For patients with metastatic colorectal cancer who have resectable liver metastases, survival outcomes at five years do not differ significantly for treatment with laparoscopic versus open liver resection, according to a study published online Nov. 17 in the Annals of Internal Medicine.
Davit L. Aghayan, M.D., from the University of Oslo in Norway, and colleagues examined long-term oncologic outcomes after laparoscopic versus open liver resection in a single-center trial involving 280 patients with resectable colorectal liver metastases. Patients were randomly assigned to either laparoscopic surgery (133 patients) or open surgery (147 patients).
The researchers found that the rates of five-year survival were 54 and 55 percent in the laparoscopic and open groups, respectively, at a median follow-up of 70 months (hazard ratio, 0.93; 95 percent confidence interval, 0.67 to 1.30; P = 0.67). In the laparoscopic and open groups, the rates of five-year recurrence-free survival were 30 and 36 percent, respectively (hazard ratio, 1.09; 95 percent confidence interval, 0.80 to 1.49; P = 0.57).

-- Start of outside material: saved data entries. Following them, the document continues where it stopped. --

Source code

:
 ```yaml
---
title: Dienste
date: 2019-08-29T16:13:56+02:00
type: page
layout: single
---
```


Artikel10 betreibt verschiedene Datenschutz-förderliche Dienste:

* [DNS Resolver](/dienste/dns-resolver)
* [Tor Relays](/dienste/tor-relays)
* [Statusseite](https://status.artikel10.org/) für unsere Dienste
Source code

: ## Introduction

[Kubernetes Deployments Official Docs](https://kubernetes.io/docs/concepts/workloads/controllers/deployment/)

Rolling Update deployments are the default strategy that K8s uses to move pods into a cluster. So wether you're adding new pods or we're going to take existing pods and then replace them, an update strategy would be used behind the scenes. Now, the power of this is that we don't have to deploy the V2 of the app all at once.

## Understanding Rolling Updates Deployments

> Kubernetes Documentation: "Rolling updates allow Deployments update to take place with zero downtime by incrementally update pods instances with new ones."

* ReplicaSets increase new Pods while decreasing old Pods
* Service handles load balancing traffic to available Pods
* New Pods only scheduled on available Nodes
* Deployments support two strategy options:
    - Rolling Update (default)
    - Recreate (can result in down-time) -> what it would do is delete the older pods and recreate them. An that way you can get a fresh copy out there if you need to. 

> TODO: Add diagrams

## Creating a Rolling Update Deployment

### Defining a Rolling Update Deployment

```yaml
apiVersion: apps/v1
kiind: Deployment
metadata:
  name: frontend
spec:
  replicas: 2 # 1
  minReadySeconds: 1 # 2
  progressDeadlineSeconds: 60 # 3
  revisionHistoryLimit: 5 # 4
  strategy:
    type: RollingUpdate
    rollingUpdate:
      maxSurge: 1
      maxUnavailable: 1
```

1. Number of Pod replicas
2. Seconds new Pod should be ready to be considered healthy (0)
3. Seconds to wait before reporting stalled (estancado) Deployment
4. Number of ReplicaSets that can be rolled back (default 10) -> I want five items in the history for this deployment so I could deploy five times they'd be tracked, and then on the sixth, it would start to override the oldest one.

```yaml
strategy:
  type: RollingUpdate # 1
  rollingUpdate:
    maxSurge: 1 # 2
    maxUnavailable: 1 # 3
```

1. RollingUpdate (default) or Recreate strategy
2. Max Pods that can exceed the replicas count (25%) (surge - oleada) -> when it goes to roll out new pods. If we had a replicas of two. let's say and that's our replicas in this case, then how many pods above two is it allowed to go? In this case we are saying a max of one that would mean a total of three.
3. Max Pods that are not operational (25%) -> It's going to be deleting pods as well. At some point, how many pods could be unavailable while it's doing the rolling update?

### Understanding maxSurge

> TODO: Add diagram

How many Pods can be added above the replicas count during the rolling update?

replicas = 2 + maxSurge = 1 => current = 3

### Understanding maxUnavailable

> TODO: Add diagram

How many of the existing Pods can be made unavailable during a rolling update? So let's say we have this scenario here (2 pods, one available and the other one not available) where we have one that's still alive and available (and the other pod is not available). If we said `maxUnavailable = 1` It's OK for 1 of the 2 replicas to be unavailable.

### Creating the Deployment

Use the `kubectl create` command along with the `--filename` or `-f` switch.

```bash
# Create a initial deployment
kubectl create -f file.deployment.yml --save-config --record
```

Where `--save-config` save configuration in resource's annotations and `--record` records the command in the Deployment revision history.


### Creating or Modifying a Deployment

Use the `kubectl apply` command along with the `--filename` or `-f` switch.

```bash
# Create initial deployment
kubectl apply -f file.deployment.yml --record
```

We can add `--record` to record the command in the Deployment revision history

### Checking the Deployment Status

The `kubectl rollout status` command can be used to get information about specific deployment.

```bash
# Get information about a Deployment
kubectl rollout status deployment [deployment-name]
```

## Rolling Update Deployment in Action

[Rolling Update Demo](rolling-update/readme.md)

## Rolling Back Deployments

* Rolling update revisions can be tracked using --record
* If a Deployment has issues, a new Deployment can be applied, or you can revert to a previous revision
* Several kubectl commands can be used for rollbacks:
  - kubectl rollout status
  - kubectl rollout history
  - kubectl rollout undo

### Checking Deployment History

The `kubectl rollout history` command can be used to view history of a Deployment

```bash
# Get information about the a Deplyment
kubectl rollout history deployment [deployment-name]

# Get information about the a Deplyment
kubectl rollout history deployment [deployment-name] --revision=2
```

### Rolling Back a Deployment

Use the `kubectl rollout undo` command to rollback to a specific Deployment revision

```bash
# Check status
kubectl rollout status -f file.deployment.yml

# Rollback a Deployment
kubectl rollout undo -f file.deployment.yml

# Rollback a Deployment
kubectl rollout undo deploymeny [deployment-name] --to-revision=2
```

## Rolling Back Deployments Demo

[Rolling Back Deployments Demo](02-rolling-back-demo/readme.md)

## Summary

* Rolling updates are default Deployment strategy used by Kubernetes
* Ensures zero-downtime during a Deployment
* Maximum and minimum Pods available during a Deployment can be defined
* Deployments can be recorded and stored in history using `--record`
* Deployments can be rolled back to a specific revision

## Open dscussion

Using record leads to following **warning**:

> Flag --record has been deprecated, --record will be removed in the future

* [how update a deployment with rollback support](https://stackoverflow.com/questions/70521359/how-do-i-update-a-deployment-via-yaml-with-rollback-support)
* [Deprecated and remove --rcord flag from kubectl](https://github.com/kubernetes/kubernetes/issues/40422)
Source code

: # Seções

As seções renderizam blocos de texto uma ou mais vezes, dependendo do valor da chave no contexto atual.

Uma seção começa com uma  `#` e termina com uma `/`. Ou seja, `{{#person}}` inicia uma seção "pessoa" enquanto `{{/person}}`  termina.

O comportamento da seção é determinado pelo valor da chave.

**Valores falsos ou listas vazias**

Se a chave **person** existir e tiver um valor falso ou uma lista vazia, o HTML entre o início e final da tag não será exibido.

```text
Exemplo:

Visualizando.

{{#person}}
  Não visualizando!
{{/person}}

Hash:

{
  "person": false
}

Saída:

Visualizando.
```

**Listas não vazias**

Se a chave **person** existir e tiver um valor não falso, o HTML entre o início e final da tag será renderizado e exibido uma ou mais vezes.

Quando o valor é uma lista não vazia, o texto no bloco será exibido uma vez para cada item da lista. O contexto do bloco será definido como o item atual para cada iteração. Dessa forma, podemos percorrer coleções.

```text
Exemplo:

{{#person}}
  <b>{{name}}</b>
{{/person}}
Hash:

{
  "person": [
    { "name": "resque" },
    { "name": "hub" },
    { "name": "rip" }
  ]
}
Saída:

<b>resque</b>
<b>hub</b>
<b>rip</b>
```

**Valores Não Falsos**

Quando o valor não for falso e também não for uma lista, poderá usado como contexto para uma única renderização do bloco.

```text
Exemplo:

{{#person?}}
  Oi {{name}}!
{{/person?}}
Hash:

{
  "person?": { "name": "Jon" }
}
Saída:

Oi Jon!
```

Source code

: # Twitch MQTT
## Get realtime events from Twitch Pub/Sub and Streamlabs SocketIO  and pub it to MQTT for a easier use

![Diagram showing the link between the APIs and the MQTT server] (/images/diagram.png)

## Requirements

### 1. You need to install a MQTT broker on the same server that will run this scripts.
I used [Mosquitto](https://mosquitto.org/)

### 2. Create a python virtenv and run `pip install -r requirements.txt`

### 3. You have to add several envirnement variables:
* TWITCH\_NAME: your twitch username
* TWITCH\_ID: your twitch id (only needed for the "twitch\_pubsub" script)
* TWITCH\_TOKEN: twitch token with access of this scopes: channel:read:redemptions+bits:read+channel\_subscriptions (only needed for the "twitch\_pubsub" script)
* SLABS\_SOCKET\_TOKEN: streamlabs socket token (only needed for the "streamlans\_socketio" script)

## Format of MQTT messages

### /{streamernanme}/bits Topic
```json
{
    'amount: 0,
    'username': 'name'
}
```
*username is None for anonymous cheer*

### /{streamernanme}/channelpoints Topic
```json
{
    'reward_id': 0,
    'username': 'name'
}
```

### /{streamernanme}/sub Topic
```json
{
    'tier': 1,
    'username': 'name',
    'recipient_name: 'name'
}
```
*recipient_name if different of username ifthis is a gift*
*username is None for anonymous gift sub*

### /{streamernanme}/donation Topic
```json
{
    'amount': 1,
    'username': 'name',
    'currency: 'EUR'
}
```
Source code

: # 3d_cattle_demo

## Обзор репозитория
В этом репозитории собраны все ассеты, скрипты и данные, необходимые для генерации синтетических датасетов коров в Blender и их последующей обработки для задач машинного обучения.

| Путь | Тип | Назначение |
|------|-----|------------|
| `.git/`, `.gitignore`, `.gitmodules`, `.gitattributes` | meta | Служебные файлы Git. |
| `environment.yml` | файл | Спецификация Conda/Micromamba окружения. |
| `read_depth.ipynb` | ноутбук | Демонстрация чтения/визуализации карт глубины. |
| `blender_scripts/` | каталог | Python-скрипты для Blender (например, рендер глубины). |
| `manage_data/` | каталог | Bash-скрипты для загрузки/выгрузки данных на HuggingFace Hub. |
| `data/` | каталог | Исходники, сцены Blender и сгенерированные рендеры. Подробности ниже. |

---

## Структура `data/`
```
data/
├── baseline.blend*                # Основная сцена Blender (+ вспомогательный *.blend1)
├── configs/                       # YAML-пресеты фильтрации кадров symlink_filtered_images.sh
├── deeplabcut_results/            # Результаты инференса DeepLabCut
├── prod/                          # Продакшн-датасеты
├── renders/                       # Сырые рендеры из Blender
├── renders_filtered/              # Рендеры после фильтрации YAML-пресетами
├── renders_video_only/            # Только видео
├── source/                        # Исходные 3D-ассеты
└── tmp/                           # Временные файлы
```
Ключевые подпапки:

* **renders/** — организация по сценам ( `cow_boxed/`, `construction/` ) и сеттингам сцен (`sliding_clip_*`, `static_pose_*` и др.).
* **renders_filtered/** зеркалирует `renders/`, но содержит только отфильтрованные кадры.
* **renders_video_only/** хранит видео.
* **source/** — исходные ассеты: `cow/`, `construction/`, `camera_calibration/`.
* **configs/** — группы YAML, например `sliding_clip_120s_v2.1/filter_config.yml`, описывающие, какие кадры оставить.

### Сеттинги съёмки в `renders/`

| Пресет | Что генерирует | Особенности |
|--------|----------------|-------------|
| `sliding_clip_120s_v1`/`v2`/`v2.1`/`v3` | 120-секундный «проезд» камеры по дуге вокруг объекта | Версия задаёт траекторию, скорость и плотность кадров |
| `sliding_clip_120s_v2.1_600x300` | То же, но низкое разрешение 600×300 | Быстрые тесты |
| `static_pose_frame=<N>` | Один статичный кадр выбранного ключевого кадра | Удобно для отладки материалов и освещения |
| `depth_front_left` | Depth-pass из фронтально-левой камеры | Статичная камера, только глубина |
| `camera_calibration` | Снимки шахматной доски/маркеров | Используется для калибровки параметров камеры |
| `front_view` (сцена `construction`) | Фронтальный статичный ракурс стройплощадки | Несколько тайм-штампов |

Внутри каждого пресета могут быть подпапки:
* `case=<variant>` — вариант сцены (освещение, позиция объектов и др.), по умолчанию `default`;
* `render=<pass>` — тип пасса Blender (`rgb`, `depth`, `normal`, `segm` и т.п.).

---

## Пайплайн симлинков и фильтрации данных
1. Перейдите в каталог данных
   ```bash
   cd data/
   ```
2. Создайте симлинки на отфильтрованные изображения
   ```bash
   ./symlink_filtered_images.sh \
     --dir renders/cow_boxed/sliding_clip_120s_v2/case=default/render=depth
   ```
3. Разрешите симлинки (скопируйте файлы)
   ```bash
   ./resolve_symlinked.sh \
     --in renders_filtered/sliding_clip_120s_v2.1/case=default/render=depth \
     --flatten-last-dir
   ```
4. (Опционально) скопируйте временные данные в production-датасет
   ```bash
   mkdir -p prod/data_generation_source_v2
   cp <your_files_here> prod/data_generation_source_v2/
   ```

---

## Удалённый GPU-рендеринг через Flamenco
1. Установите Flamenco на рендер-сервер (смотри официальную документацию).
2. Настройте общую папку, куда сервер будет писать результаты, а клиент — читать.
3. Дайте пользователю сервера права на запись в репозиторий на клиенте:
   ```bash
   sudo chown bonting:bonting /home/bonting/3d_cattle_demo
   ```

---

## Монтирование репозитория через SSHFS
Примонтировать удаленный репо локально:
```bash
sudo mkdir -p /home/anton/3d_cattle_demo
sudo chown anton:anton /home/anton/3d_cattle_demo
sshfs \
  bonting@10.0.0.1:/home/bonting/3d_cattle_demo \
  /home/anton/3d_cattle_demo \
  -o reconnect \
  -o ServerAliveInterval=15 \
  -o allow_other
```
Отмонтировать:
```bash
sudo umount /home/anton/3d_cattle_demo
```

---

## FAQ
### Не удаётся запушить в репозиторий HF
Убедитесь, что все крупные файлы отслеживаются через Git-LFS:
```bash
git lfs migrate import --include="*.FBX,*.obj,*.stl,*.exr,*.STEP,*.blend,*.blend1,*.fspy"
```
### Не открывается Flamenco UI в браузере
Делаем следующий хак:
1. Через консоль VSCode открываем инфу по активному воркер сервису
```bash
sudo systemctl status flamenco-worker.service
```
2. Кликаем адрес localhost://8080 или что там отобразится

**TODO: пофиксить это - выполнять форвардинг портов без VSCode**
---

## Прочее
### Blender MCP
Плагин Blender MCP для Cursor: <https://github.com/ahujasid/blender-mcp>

“A limitation of our trial is that it was not powered to detect differences in secondary end points and was not designed to address a noninferiority hypothesis for survival outcomes,” the authors write. “Therefore, small-to-moderate differences in survival outcomes (in favor of either laparoscopic or open surgery) cannot be excluded, and clinicians should be aware of this when interpreting our results.”